**TASK INSTRUCTIONS**
How many lines of the data contain "Live"? Reply with the number alone.

**STORED DATA**
────────────────────────────────────────

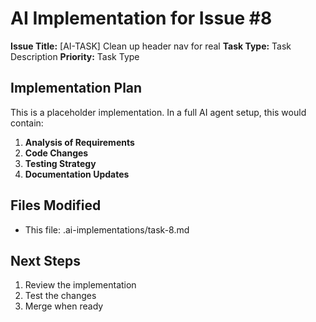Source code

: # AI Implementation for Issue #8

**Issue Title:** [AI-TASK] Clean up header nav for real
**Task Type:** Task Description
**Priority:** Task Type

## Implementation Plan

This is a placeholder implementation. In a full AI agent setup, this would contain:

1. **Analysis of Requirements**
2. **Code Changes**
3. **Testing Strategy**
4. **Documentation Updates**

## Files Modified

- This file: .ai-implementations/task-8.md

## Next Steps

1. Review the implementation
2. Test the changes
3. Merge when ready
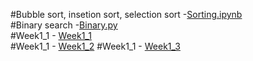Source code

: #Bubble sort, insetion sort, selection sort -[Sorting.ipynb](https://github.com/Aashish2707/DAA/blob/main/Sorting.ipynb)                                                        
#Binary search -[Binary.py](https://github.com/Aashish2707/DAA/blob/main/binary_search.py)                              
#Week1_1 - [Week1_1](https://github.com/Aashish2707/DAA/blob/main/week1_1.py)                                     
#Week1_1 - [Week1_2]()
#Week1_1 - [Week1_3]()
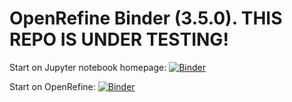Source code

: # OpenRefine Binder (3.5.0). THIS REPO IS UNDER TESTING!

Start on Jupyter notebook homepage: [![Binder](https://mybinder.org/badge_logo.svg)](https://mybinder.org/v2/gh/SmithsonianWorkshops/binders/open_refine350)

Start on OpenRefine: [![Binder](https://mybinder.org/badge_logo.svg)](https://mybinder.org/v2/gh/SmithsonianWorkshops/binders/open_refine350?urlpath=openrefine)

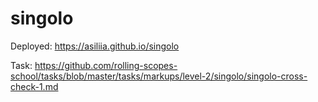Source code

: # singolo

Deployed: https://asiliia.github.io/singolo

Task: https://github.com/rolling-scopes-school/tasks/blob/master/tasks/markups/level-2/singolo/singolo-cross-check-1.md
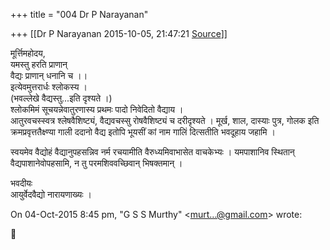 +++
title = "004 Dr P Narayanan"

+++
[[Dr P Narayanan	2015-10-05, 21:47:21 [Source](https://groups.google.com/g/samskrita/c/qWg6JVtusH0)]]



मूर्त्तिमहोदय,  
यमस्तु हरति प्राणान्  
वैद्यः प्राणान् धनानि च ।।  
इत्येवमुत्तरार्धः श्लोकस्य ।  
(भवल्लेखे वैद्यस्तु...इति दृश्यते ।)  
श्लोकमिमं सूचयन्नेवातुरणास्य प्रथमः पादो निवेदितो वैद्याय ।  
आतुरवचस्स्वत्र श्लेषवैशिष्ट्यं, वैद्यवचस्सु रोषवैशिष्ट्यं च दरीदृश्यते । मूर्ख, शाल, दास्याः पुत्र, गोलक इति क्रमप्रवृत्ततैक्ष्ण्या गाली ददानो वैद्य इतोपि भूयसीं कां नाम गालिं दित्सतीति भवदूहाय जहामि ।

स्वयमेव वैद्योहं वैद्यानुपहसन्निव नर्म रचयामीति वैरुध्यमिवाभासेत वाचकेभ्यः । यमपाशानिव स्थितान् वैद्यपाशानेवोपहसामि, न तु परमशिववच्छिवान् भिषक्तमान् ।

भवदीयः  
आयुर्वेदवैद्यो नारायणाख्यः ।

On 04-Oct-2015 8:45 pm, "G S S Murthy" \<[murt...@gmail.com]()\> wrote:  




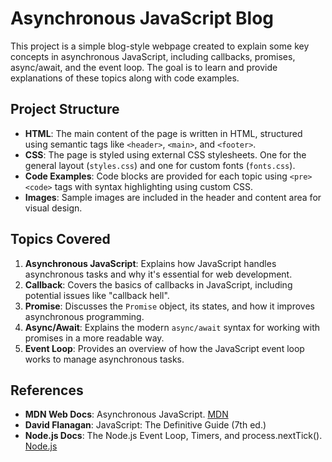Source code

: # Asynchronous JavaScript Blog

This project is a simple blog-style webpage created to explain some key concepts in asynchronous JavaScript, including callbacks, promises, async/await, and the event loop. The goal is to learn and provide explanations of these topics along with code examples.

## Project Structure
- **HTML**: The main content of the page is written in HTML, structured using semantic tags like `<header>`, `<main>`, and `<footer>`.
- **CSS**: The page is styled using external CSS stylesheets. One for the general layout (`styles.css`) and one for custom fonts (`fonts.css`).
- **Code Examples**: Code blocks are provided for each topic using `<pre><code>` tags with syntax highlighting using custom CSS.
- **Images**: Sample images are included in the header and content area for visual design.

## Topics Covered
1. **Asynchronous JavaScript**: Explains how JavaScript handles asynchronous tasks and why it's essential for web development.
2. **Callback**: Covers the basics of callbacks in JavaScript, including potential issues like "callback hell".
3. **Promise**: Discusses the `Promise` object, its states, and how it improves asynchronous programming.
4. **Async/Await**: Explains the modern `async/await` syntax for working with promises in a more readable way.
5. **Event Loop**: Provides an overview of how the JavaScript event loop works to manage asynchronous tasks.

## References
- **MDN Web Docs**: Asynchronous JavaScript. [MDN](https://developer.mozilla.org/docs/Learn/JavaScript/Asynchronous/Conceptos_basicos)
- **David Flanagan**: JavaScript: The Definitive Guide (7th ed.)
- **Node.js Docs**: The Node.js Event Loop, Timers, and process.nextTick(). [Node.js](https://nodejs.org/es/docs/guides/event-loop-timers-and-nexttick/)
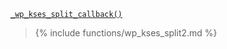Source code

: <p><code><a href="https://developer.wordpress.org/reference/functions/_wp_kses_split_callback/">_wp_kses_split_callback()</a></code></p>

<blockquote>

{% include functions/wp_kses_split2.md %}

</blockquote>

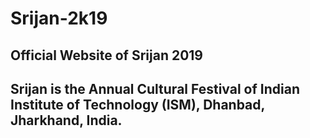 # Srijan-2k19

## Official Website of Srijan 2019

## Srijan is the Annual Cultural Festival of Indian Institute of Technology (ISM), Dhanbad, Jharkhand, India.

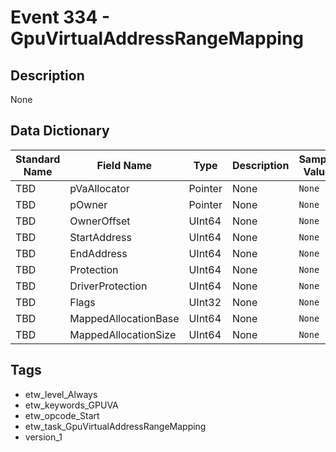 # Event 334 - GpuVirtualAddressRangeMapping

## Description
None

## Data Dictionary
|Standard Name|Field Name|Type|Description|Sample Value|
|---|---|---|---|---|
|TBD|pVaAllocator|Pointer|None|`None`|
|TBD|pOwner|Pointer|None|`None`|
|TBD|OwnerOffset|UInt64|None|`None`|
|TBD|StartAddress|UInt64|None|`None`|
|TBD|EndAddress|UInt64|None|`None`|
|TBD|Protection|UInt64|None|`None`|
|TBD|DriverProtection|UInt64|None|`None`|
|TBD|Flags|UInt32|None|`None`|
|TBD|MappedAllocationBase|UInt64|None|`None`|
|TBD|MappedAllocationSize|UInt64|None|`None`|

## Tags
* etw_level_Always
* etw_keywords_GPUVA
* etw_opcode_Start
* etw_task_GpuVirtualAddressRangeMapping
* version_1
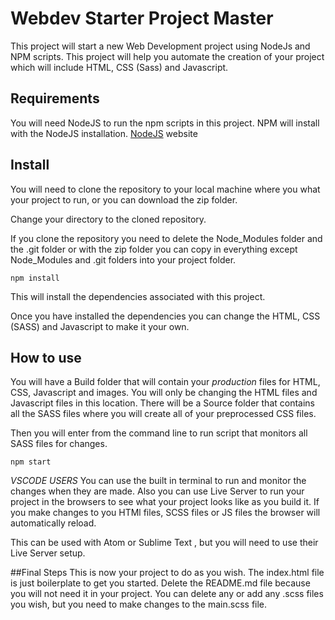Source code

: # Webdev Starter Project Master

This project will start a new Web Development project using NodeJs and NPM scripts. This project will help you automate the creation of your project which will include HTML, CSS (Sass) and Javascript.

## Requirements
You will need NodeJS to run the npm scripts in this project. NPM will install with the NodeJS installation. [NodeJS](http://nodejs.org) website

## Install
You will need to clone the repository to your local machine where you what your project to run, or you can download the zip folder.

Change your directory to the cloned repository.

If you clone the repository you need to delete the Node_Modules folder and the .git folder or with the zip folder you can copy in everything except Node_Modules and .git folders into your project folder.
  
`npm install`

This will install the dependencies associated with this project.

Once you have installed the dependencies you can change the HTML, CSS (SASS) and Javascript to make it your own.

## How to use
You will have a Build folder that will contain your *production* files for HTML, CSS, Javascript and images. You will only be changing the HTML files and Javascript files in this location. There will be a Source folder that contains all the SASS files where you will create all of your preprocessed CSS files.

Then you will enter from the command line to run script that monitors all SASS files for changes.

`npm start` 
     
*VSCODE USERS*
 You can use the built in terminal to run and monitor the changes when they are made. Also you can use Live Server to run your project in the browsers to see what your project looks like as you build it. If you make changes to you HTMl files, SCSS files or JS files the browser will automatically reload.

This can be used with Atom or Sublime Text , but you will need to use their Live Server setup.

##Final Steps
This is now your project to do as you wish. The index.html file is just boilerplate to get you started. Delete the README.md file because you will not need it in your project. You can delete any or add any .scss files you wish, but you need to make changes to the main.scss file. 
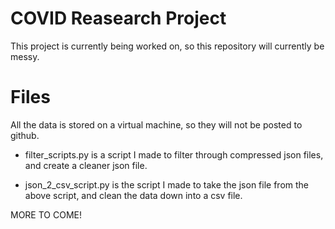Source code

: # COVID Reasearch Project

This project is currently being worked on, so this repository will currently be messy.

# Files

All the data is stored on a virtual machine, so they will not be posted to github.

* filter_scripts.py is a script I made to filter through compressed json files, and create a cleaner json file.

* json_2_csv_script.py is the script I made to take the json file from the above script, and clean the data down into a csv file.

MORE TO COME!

────────────────────────────────────────

**TASK SOLUTION**
2